Inspired
Basic to all that may be believed and spoken about God’s word is the truth that it is “inspired.”
The declaration of 2 Timothy 3:16 is, “All Scripture is given by inspiration of God” — literally “God-breathed.” Second Peter 1:20–21 elaborates: “Above all, you must understand that no prophecy of Scripture came about by the prophet’s own interpretation of things. For prophecy never had its origin in the human will, but prophets, though human, spoke from God as they were carried along by the Holy Spirit.”

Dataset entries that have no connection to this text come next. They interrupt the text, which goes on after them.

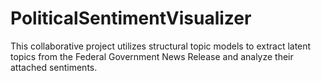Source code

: # PoliticalSentimentVisualizer
This collaborative project utilizes structural topic models to extract latent topics from the Federal Government News Release and analyze their attached  sentiments.
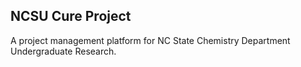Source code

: ## NCSU Cure Project

A project management platform for NC State Chemistry Department Undergraduate Research.
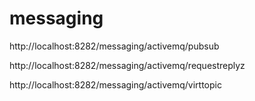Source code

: # messaging
http://localhost:8282/messaging/activemq/pubsub

http://localhost:8282/messaging/activemq/requestreplyz

http://localhost:8282/messaging/activemq/virttopic
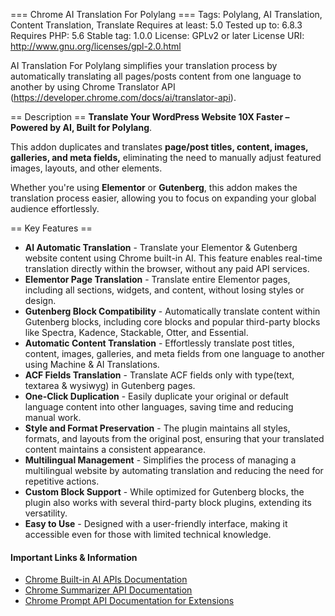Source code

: === Chrome AI Translation For Polylang ===
Tags: Polylang, AI Translation, Content Translation, Translate
Requires at least: 5.0
Tested up to: 6.8.3
Requires PHP: 5.6
Stable tag: 1.0.0
License: GPLv2 or later
License URI: http://www.gnu.org/licenses/gpl-2.0.html

AI Translation For Polylang simplifies your translation process by automatically translating all pages/posts content from one language to another by using Chrome Translator API (https://developer.chrome.com/docs/ai/translator-api).

== Description ==
**Translate Your WordPress Website 10X Faster – Powered by AI, Built for Polylang**.


This addon duplicates and translates **page/post titles, content, images, galleries, and meta fields,** eliminating the need to manually adjust featured images, layouts, and other elements.

Whether you're using **Elementor** or **Gutenberg**, this addon makes the translation process easier, allowing you to focus on expanding your global audience effortlessly.


== Key Features ==

* **AI Automatic Translation** - Translate your Elementor & Gutenberg website content using Chrome built-in AI. This feature enables real-time translation directly within the browser, without any paid API services.
* **Elementor Page Translation** - Translate entire Elementor pages, including all sections, widgets, and content, without losing styles or design.
* **Gutenberg Block Compatibility** - Automatically translate content within Gutenberg blocks, including core blocks and popular third-party blocks like Spectra, Kadence, Stackable, Otter, and Essential.
* **Automatic Content Translation** - Effortlessly translate post titles, content, images, galleries, and meta fields from one language to another using Machine & AI Translations.
* **ACF Fields Translation** - Translate ACF fields only with type(text, textarea & wysiwyg) in Gutenberg pages.
* **One-Click Duplication** - Easily duplicate your original or default language content into other languages, saving time and reducing manual work.
* **Style and Format Preservation** - The plugin maintains all styles, formats, and layouts from the original post, ensuring that your translated content maintains a consistent appearance.
* **Multilingual Management** - Simplifies the process of managing a multilingual website by automating translation and reducing the need for repetitive actions.
* **Custom Block Support** - While optimized for Gutenberg blocks, the plugin also works with several third-party block plugins, extending its versatility.
* **Easy to Use** - Designed with a user-friendly interface, making it accessible even for those with limited technical knowledge.

#### Important Links & Information

* [Chrome Built-in AI APIs Documentation](https://developer.chrome.com/docs/ai/built-in-apis)
* [Chrome Summarizer API Documentation](https://developer.chrome.com/docs/ai/summarizer-api)
* [Chrome Prompt API Documentation for Extensions](https://developer.chrome.com/docs/extensions/ai/prompt-api)

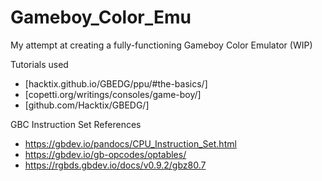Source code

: # Gameboy_Color_Emu
My attempt at creating a fully-functioning Gameboy Color Emulator (WIP)

Tutorials used
- [hacktix.github.io/GBEDG/ppu/#the-basics/]
- [copetti.org/writings/consoles/game-boy/]
- [github.com/Hacktix/GBEDG/]

GBC Instruction Set References
- https://gbdev.io/pandocs/CPU_Instruction_Set.html
- https://gbdev.io/gb-opcodes/optables/
- https://rgbds.gbdev.io/docs/v0.9.2/gbz80.7
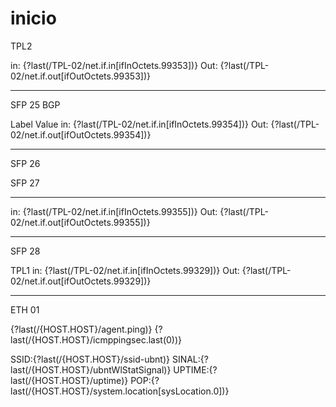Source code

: # inicio

TPL2

in: {?last(/TPL-02/net.if.in[ifInOctets.99353])}
Out: {?last(/TPL-02/net.if.out[ifOutOctets.99353])}
____________________________
SFP 25 BGP

Label Value
in: {?last(/TPL-02/net.if.in[ifInOctets.99354])}
Out: {?last(/TPL-02/net.if.out[ifOutOctets.99354])}
____________
SFP 26

SFP 27
____________
in: {?last(/TPL-02/net.if.in[ifInOctets.99355])}
Out: {?last(/TPL-02/net.if.out[ifOutOctets.99355])}
____________
SFP 28


TPL1
in: {?last(/TPL-02/net.if.in[ifInOctets.99329])}
Out: {?last(/TPL-02/net.if.out[ifOutOctets.99329])}
____________
ETH 01

{?last(/{HOST.HOST}/agent.ping)}
{?last(/{HOST.HOST}/icmppingsec.last(0))}


SSID:{?last(/{HOST.HOST}/ssid-ubnt)}
SINAL:{?last(/{HOST.HOST}/ubntWlStatSignal)}
UPTIME:{?last(/{HOST.HOST}/uptime)}
POP:{?last(/{HOST.HOST}/system.location[sysLocation.0])}



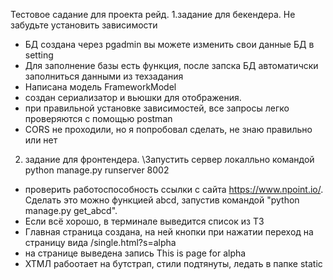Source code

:Тестовое садание для проекта рейд.
1.задание для бекендера. Не забудьте установить зависимости
 - БД создана через pgadmin вы можете изменить свои данные БД в setting
 - Для заполнение базы есть функция, после запска БД автоматичски заполниться данными из техзадания
 - Написана модель FrameworkModel
 - создан сериализатор и вьюшки для отображения.
 - при правильной установке зависимостей, все запросы легко проверяются с помощью postman
 - CORS не проходили, но я попробовал сделать, не знаю правильно или нет
2. задание для фронтендера.  \Запустить сервер локалльно командой python manage.py runserver 8002

 - проверить работоспособность ссылки с сайта https://www.npoint.io/. Сделать это можно функцией abcd, запустив командой "python manage.py get_abcd".
 - Если всё хорошо, в терминале выведится список из ТЗ
 - Главная страница создана, на ней кнопки при нажатии переход на страницу вида /single.html?s=alpha
 - на странице выведена запись This is page for alpha
 - ХТМЛ рабоотает на бутстрап, стили подтянуты, ледать в папке static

Divine-human collaboration
The Bible is uniquely the result of a combination of the divine activity of the Holy Spirit and the human instrument of the writers. The result of this divine-human collaboration is a sacred book that came into being by the supernatural activity of the Holy Spirit upon divinely selected men, by which the Spirit through the vocabularies and personalities of those men resulted in writings that are truthful, trustworthy and authoritative.
For example, David, who penned many of the psalms, declared, “The Spirit of the Lord spoke by me, and His word was on my tongue” (2 Sam. 23:2). With even higher authority, Jesus spoke of God’s written word as a “word that proceeds from the mouth of God” (Matt. 4:4).
Even so, Jesus attested the inspired writings of David with His declaration to the Pharisees, “How is it then that David, speaking by the Spirit, calls him ‘Lord’?” (Matt. 22:43)
As an inspired book, the word of God “is living and powerful, and sharper than any two-edged sword, piercing even to the division of soul and spirit, and of joints and marrow, and is a discerner of the thoughts and intents of the heart” (Heb. 4:12).
An aspect of this inspired book is that although it proclaims itself to be the word of God, it is also the words of men.
God in His infinite grace chose to communicate with human beings by using human words.
The Bible’s divine inspiration assures us that it had a divine source. By His activity of inspiring its writing, God superseded the adage, “To err is human.”
Being both a divine and a human book, God’s word is without error.
To be sure, the human writers God used in producing His word were not perfect. But God, in His grace and power, was able to produce a perfect book through a variety of imperfect human instruments, just as a straight line can be drawn by a crooked stick.